If the 2010s have taught us anything about where HR is headed, it's that you can never expect things to stay the same for long. Over the past 10 years, we've seen HR's concern with employee productivity pivot to employee engagement, and then to employee contact list employee well-being and employee experience. Performance reviews were dead, so they weren't. Google entered the recruitment market, threatened to upset it, then left. So it would be a wild ride to try to predict, with any accuracy, what will happen to employee contact list HR in the coming decade. It would be even worse if the person making.
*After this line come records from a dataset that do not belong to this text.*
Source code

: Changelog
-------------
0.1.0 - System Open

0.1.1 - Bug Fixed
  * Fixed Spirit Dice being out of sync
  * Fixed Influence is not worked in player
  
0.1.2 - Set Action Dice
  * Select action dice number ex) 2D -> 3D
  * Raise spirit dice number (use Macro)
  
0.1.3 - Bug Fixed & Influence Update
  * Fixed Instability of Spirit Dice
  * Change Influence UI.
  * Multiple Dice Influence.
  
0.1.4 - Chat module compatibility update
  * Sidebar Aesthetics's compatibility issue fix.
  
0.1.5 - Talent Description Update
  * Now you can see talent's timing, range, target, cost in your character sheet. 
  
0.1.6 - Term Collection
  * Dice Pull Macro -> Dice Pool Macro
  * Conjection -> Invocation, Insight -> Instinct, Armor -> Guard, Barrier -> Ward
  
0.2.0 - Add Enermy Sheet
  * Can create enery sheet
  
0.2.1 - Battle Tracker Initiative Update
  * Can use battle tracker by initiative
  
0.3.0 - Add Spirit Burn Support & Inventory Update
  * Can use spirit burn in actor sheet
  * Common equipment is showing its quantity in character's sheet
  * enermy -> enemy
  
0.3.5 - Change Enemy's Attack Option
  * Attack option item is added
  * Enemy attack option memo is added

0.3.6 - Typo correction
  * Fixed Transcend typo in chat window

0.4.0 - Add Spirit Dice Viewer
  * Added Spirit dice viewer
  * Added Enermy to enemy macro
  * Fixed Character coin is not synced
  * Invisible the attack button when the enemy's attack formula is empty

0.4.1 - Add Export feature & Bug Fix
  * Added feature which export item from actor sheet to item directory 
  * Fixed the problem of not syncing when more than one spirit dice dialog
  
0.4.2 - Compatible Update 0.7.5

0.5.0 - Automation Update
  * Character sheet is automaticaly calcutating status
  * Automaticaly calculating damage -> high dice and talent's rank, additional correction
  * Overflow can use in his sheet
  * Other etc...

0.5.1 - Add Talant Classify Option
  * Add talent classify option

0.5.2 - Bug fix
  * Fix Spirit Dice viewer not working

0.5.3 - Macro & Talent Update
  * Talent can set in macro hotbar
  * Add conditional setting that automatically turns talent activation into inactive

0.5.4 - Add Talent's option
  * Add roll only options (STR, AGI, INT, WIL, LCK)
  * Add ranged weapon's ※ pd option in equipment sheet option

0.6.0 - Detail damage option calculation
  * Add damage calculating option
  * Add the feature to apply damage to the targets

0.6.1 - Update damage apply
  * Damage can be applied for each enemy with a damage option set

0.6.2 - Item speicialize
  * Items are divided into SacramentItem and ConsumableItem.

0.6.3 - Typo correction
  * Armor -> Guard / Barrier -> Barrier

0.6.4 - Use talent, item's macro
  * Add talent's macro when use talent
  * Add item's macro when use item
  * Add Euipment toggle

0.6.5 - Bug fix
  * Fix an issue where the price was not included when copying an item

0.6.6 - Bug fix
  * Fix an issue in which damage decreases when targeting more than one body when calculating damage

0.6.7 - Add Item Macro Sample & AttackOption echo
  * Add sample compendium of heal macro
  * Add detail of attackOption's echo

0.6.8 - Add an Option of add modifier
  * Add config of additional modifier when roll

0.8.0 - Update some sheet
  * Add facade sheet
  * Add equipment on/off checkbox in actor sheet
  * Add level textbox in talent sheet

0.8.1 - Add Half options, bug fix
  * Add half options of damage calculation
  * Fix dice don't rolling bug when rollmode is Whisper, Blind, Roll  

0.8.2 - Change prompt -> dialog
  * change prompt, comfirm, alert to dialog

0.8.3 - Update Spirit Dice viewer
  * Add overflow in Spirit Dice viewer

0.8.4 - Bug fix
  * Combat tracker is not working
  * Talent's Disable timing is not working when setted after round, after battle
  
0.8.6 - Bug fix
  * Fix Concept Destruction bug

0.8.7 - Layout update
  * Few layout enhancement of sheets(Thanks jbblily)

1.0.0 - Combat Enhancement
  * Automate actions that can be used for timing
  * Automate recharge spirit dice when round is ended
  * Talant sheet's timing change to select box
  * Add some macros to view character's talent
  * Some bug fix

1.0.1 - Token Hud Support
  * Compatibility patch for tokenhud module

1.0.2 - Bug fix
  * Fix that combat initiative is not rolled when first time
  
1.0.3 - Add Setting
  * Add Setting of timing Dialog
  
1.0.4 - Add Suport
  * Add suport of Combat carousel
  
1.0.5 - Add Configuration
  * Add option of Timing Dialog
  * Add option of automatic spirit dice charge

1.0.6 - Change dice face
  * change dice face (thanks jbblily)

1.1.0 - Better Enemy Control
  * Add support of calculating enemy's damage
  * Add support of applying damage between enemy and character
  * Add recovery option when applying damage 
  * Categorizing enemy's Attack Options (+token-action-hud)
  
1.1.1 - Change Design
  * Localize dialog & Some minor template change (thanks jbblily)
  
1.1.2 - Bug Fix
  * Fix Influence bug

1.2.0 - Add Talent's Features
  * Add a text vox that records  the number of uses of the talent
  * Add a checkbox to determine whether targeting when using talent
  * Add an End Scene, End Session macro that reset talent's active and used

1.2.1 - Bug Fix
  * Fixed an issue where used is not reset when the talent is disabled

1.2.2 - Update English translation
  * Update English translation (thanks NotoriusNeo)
The prediction ever wrote an article claiming that Netflix was on the verge of bankruptcy (it's a true story, but in my defense, it was the employee contact list days of Qwikster). While the “talent wars” of the past decade may have been a hyperbolic phrase, there's no denying that companies were willing to spend a lot of money on the problem to emerge victorious. Yoga retreats, free massages, catered meals: you name it, there was a company offering it to employee contact list attract and retain top talent. But change is on the horizon. The US Federal Reserve now estimates that there is a 38% chance of an economic recession.
In August 2020, and the likelihood of it happening only increases from there. When a recession hits, HR will have to employee contact list make big changes, starting with cutting back on those expensive perks and perks. On the one hand, workers don't place much value on many of the employee contact list frivolous perks. While 88% of job seekers prioritize essential benefits such as health care and PTO when looking for a job, less than a third care about things like scaled pensions company and free gym memberships. They're just not the great talent attractors and retention companies hoped they would be.